Nana's are Beautiful
I wouldn't use it. Not placed where that one is anyway, annoying to the parent trying to walk behind the stroller. My kids sometimes tried to do that with shopping carts, mom nixed that idea quick. Easier for me to have them hold on and walk along side. Does not hurt a child to walk long distances, not even a small toddler. I spent most of my childhood walking several miles at a time with grandma who walked nearly everywhere she went when she had no money for bus fair or was being especially frugal.

nerfherder, there is nothing wrong with walkers for babies. They're perfectly safe IF they have parental supervision, which unfortunately most didn't. Mine did.
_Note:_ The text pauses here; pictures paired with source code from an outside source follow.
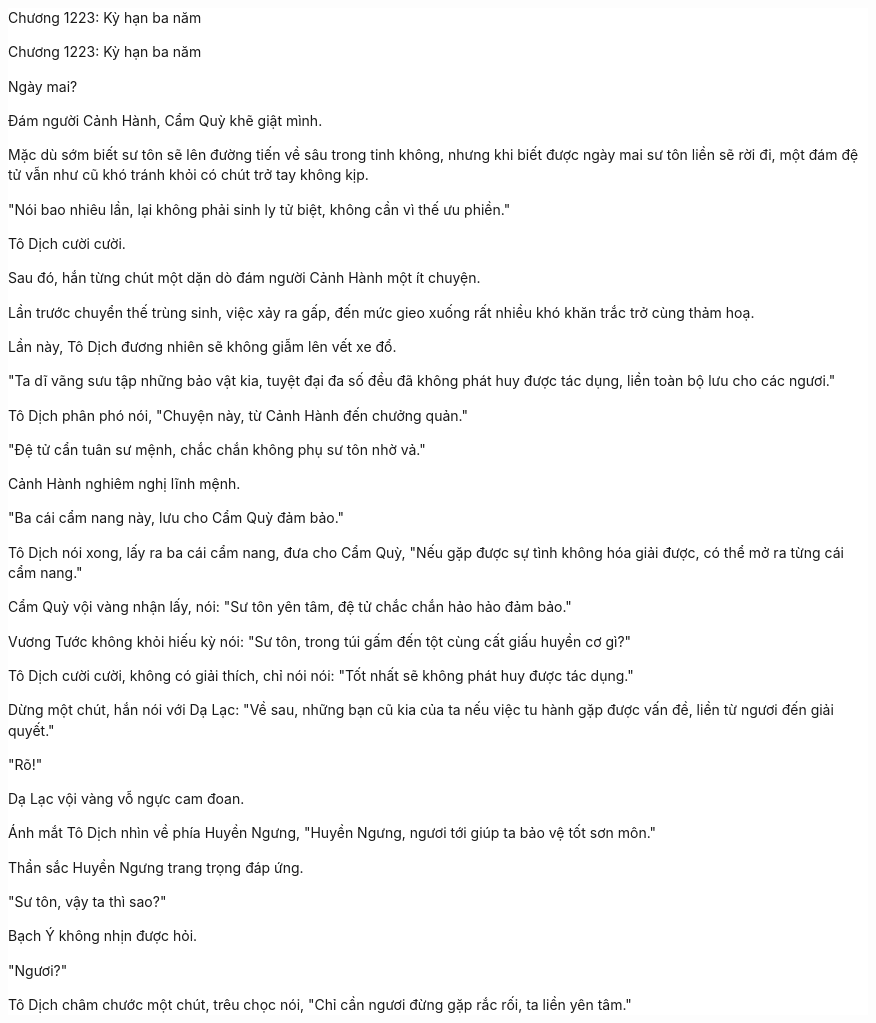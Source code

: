 




Chương 1223: Kỳ hạn ba năm


Chương 1223: Kỳ hạn ba năm

Ngày mai?

Đám người Cảnh Hành, Cẩm Quỳ khẽ giật mình.

Mặc dù sớm biết sư tôn sẽ lên đường tiến về sâu trong tinh không, nhưng khi biết được ngày mai sư tôn liền sẽ rời đi, một đám đệ tử vẫn như cũ khó tránh khỏi có chút trở tay không kịp.

"Nói bao nhiêu lần, lại không phải sinh ly tử biệt, không cần vì thế ưu phiền."

Tô Dịch cười cười.

Sau đó, hắn từng chút một dặn dò đám người Cảnh Hành một ít chuyện.

Lần trước chuyển thế trùng sinh, việc xảy ra gấp, đến mức gieo xuống rất nhiều khó khăn trắc trở cùng thảm hoạ.

Lần này, Tô Dịch đương nhiên sẽ không giẫm lên vết xe đổ.

"Ta dĩ vãng sưu tập những bảo vật kia, tuyệt đại đa số đều đã không phát huy được tác dụng, liền toàn bộ lưu cho các ngươi."

Tô Dịch phân phó nói, "Chuyện này, từ Cảnh Hành đến chưởng quản."

"Đệ tử cẩn tuân sư mệnh, chắc chắn không phụ sư tôn nhờ vả."

Cảnh Hành nghiêm nghị lĩnh mệnh.

"Ba cái cẩm nang này, lưu cho Cẩm Quỳ đảm bảo."

Tô Dịch nói xong, lấy ra ba cái cẩm nang, đưa cho Cẩm Quỳ, "Nếu gặp được sự tình không hóa giải được, có thể mở ra từng cái cẩm nang."

Cẩm Quỳ vội vàng nhận lấy, nói: "Sư tôn yên tâm, đệ tử chắc chắn hảo hảo đảm bảo."

Vương Tước không khỏi hiếu kỳ nói: "Sư tôn, trong túi gấm đến tột cùng cất giấu huyền cơ gì?"

Tô Dịch cười cười, không có giải thích, chỉ nói nói: "Tốt nhất sẽ không phát huy được tác dụng."

Dừng một chút, hắn nói với Dạ Lạc: "Về sau, những bạn cũ kia của ta nếu việc tu hành gặp được vấn đề, liền từ ngươi đến giải quyết."

"Rõ!"

Dạ Lạc vội vàng vỗ ngực cam đoan.

Ánh mắt Tô Dịch nhìn về phía Huyền Ngưng, "Huyền Ngưng, ngươi tới giúp ta bảo vệ tốt sơn môn."

Thần sắc Huyền Ngưng trang trọng đáp ứng.

"Sư tôn, vậy ta thì sao?"

Bạch Ý không nhịn được hỏi.

"Ngươi?"

Tô Dịch châm chước một chút, trêu chọc nói, "Chỉ cần ngươi đừng gặp rắc rối, ta liền yên tâm."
They used it outside more than in the house, the only way I could think to keep them from eating every creepy crawly and blade of grass/dirt their hands came into contact with while sibs played outdoors. My kids basically lived outside during warm weather. LOL
 

SuZir

Well-Known Member
Hound dog: Of course it is not harmful for a kid to walk. However it may be harmful for parent getting to work in time, if you walk two miles to day-care-centre in 3-year-old's speed. Or in our case very harmful to get in time to our playgroup (there difficult child really didn't like going) ;)

And I have to say, that when difficult child decided he wouldn't walk a feet more, he really didn't. Not really even when 'left behind.' And of course I couldn't even try to leave him behind most of the time. He may be difficult child but he is not stupid, never was. There was some rules when we were walking somewhere. He had to stay between the stroller and brink of the boardwalk, no going to the side there the road was and no going near the ditch (there always seemed to be one of those in other side....) Now, any guesses where difficult child was running on the moment I would tell him I would leave and actually took a few steps and wasn't in grabbing distance of him any more?

Strollerboard really made it so much easier to walk with him and easy child to places. If he got tired or walked too slow or was misbehaving, it was mostly so easy to just have him stand on the board and get moving. Those times when he absolutely refused to stand on it were luckily quite few.